• [THE DATA]
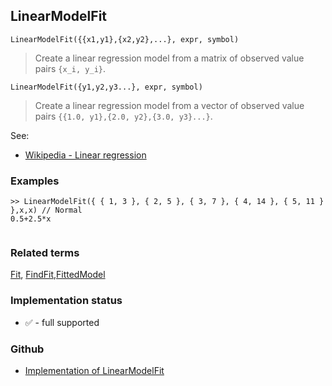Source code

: ## LinearModelFit

```
LinearModelFit({{x1,y1},{x2,y2},...}, expr, symbol)
```

> Create a linear regression model from a matrix of observed value pairs `{x_i, y_i}`.
 
```
LinearModelFit({y1,y2,y3...}, expr, symbol)
```
> Create  a linear regression model from a vector of observed value pairs `{{1.0, y1},{2.0, y2},{3.0, y3}...}`.
   
See:  
* [Wikipedia - Linear regression](https://en.wikipedia.org/wiki/Linear_regression) 
 
### Examples

```
>> LinearModelFit({ { 1, 3 }, { 2, 5 }, { 3, 7 }, { 4, 14 }, { 5, 11 } },x,x) // Normal
0.5+2.5*x
 
```

### Related terms 
[Fit](Fit.md), [FindFit](FindFit.md),[FittedModel](FittedModel.md) 






### Implementation status

* &#x2705; - full supported

### Github

* [Implementation of LinearModelFit](https://github.com/axkr/symja_android_library/blob/master/symja_android_library/matheclipse-core/src/main/java/org/matheclipse/core/builtin/CurveFitterFunctions.java#L324) 
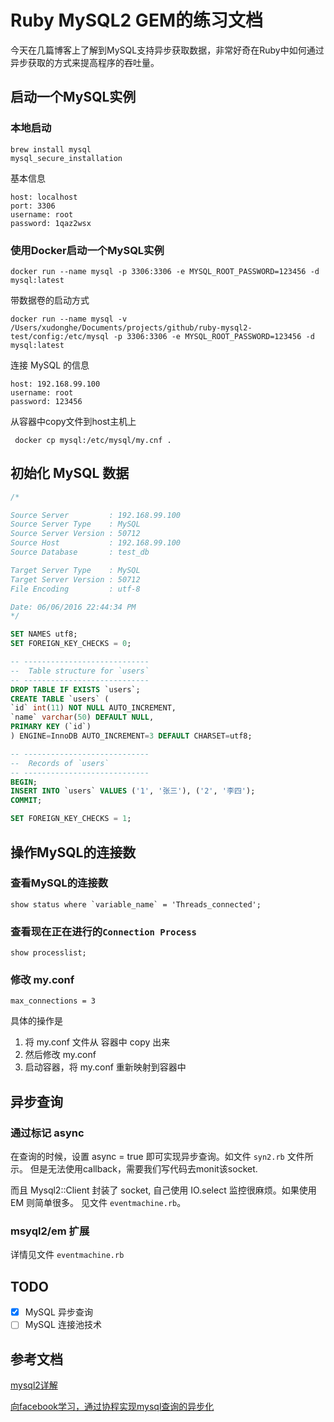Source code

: # Ruby MySQL2 GEM的练习文档

今天在几篇博客上了解到MySQL支持异步获取数据，非常好奇在Ruby中如何通过异步获取的方式来提高程序的吞吐量。

## 启动一个MySQL实例

### 本地启动
```
brew install mysql
mysql_secure_installation
```
基本信息
```
host: localhost
port: 3306
username: root
password: 1qaz2wsx
```

### 使用Docker启动一个MySQL实例
```
docker run --name mysql -p 3306:3306 -e MYSQL_ROOT_PASSWORD=123456 -d mysql:latest
```
带数据卷的启动方式
```
docker run --name mysql -v /Users/xudonghe/Documents/projects/github/ruby-mysql2-test/config:/etc/mysql -p 3306:3306 -e MYSQL_ROOT_PASSWORD=123456 -d mysql:latest
```

连接 MySQL 的信息
```
host: 192.168.99.100
username: root
password: 123456
```

从容器中copy文件到host主机上
```
 docker cp mysql:/etc/mysql/my.cnf .
```

## 初始化 MySQL 数据
```SQL
/*

Source Server         : 192.168.99.100
Source Server Type    : MySQL
Source Server Version : 50712
Source Host           : 192.168.99.100
Source Database       : test_db

Target Server Type    : MySQL
Target Server Version : 50712
File Encoding         : utf-8

Date: 06/06/2016 22:44:34 PM
*/

SET NAMES utf8;
SET FOREIGN_KEY_CHECKS = 0;

-- ----------------------------
--  Table structure for `users`
-- ----------------------------
DROP TABLE IF EXISTS `users`;
CREATE TABLE `users` (
`id` int(11) NOT NULL AUTO_INCREMENT,
`name` varchar(50) DEFAULT NULL,
PRIMARY KEY (`id`)
) ENGINE=InnoDB AUTO_INCREMENT=3 DEFAULT CHARSET=utf8;

-- ----------------------------
--  Records of `users`
-- ----------------------------
BEGIN;
INSERT INTO `users` VALUES ('1', '张三'), ('2', '李四');
COMMIT;

SET FOREIGN_KEY_CHECKS = 1;
```

## 操作MySQL的连接数

### 查看MySQL的连接数
```
show status where `variable_name` = 'Threads_connected';
```

### 查看现在正在进行的`Connection Process`
```
show processlist;
```

### 修改 my.conf
```
max_connections = 3
```

具体的操作是
1. 将 my.conf 文件从 容器中 copy 出来
2. 然后修改 my.conf
3. 启动容器，将 my.conf 重新映射到容器中

## 异步查询

### 通过标记 async 
在查询的时候，设置 async = true 即可实现异步查询。如文件 `syn2.rb` 文件所示。
但是无法使用callback，需要我们写代码去monit该socket.

而且 Mysql2::Client 封装了 socket, 自己使用 IO.select 监控很麻烦。如果使用 EM 则简单很多。
见文件 `eventmachine.rb`。

### msyql2/em 扩展
详情见文件 `eventmachine.rb`


## TODO
- [X] MySQL 异步查询
- [ ] MySQL 连接池技术

## 参考文档

[mysql2详解](http://starzhou.com/blogs/mysql2)

[向facebook学习，通过协程实现mysql查询的异步化](http://www.bo56.com/%E9%80%9A%E8%BF%87%E5%8D%8F%E7%A8%8B%E5%AE%9E%E7%8E%B0mysql%E6%9F%A5%E8%AF%A2%E7%9A%84%E5%BC%82%E6%AD%A5%E5%8C%96/)
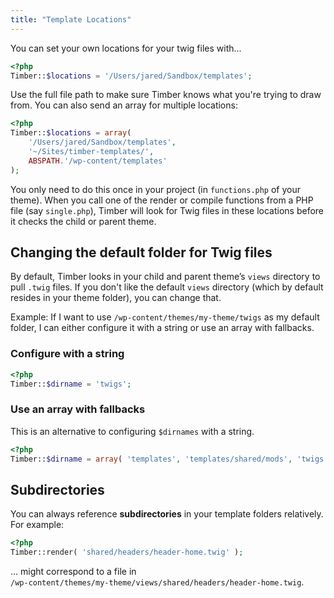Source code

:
 ```yaml
---
title: "Template Locations"
---
```


You can set your own locations for your twig files with...

```php
<?php
Timber::$locations = '/Users/jared/Sandbox/templates';
```

Use the full file path to make sure Timber knows what you're trying to draw from. You can also send an array for multiple locations:

```php
<?php
Timber::$locations = array(
    '/Users/jared/Sandbox/templates',
    '~/Sites/timber-templates/',
    ABSPATH.'/wp-content/templates'
);
```

You only need to do this once in your project (in `functions.php` of your theme). When you call one of the render or compile functions from a PHP file (say `single.php`), Timber will look for Twig files in these locations before it checks the child or parent theme.

## Changing the default folder for Twig files

By default, Timber looks in your child and parent theme’s `views` directory to pull `.twig` files. If you don't like the default `views` directory (which by default resides in your theme folder), you can change that.

Example: If I want to use `/wp-content/themes/my-theme/twigs` as my default folder, I can either configure it with a string or use an array with fallbacks.

### Configure with a string

```php
<?php
Timber::$dirname = 'twigs';
```

### Use an array with fallbacks

This is an alternative to configuring `$dirnames` with a string.

```php
<?php
Timber::$dirname = array( 'templates', 'templates/shared/mods', 'twigs', 'views' );
```

## Subdirectories

You can always reference **subdirectories** in your template folders relatively. For example:

```php
<?php
Timber::render( 'shared/headers/header-home.twig' );
```
... might correspond to a file in  
`/wp-content/themes/my-theme/views/shared/headers/header-home.twig`.
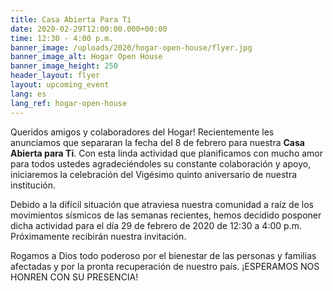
 ```yaml
---
title: Casa Abierta Para Ti
date: 2020-02-29T12:00:00.000+00:00
time: 12:30 - 4:00 p.m.
banner_image: /uploads/2020/hogar-open-house/flyer.jpg
banner_image_alt: Hogar Open House
banner_image_height: 250
header_layout: flyer
layout: upcoming_event
lang: es
lang_ref: hogar-open-house
---
```

Queridos amigos y colaboradores del Hogar! Recientemente les anunciamos que separaran la fecha del 8 de febrero para nuestra <b>Casa Abierta para Ti</b>. Con esta linda actividad que planificamos con mucho amor para todos ustedes agradeciéndoles su constante colaboración y apoyo, iniciaremos la celebración del Vigésimo quinto aniversario de nuestra institución.

Debido a la difícil situación que atraviesa nuestra comunidad a raíz de los movimientos sísmicos de las semanas recientes, hemos decidido posponer dicha actividad para el día 29 de febrero de 2020 de 12:30 a 4:00 p.m. Próximamente recibirán nuestra invitación.

Rogamos a Dios todo poderoso por el bienestar de las personas y familias afectadas y por la pronta recuperación de nuestro país. ¡ESPERAMOS NOS HONREN CON SU PRESENCIA!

• [EXERCISE REQUIREMENTS] Among the entries, work out how many lines include the word "eventmachine". Answer with that number only.

• [RESULT] 2